Dec 122022
The Catalpa – Australian Songs

The Catalpa is the traditional Australian song, but the composer of the song was unknown.

This song describes the escape of six prisoners from the Fremantle Prison in April 1876.

The Clan na Gael (America’s Irish Republican Brotherhood) raised money from the Irish in the USA and Australia to finance a daring rescue of Irish compatriots in the Fremantle Prison. They bought the cargo ship the Catalpa in Massachusetts, USA for $US 5,250 and refitted it for $US 15,000 as a whaler. They set sail and did some whaling eventually arriving in Bunbury.

The captain along with a Fenian agent posed as businessmen and sailed to Fremantle on the coastal steamer the Georgette. There they made contact with the Irish prisoners and told them of a plan to rescue them. The prisoners’ escape was made when they were in a work party outside the prison on Easter Monday, 17 April 1876.

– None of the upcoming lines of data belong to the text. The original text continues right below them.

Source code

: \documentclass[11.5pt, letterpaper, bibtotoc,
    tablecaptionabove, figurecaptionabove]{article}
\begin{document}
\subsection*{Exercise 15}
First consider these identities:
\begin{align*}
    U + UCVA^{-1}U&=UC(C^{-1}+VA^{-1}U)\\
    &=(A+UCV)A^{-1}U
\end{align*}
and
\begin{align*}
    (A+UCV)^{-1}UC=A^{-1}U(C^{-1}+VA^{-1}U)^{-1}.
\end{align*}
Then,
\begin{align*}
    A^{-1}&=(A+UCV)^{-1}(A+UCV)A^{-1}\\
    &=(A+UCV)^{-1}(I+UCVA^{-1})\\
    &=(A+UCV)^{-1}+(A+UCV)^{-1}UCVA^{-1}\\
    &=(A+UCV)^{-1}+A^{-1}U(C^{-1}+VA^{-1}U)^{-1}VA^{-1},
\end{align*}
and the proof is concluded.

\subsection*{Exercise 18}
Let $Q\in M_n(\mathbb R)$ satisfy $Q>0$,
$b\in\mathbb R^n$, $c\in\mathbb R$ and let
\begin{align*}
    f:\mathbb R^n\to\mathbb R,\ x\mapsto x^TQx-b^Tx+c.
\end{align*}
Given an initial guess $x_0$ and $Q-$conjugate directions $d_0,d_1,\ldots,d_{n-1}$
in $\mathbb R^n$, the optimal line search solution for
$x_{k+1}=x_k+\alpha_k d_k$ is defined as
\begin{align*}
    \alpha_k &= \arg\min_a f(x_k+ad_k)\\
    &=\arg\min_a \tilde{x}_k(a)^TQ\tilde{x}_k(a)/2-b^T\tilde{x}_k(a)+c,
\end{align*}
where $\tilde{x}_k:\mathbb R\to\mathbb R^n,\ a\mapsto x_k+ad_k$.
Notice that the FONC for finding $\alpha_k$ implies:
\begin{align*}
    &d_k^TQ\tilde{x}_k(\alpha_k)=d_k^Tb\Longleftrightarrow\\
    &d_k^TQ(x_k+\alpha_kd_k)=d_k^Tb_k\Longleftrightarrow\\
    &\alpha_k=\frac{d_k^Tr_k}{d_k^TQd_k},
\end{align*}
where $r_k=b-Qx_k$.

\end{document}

The water police tried to stop the escape, but the Catalpa was too far away. So they sent for the steamer Georgette, still in port, to help. She caught up to the Catalpa and demanded the prisoners be returned. They were not onboard the Catalpa yet. Due to bad weather they were still at sea awaiting rendezvous with the Catalpa. The Georgette, running low on  coal, was forced to return to Fremantle to refuel. When the Georgette returned to the chase, she found the prisoners being hauled on board the Catalpa.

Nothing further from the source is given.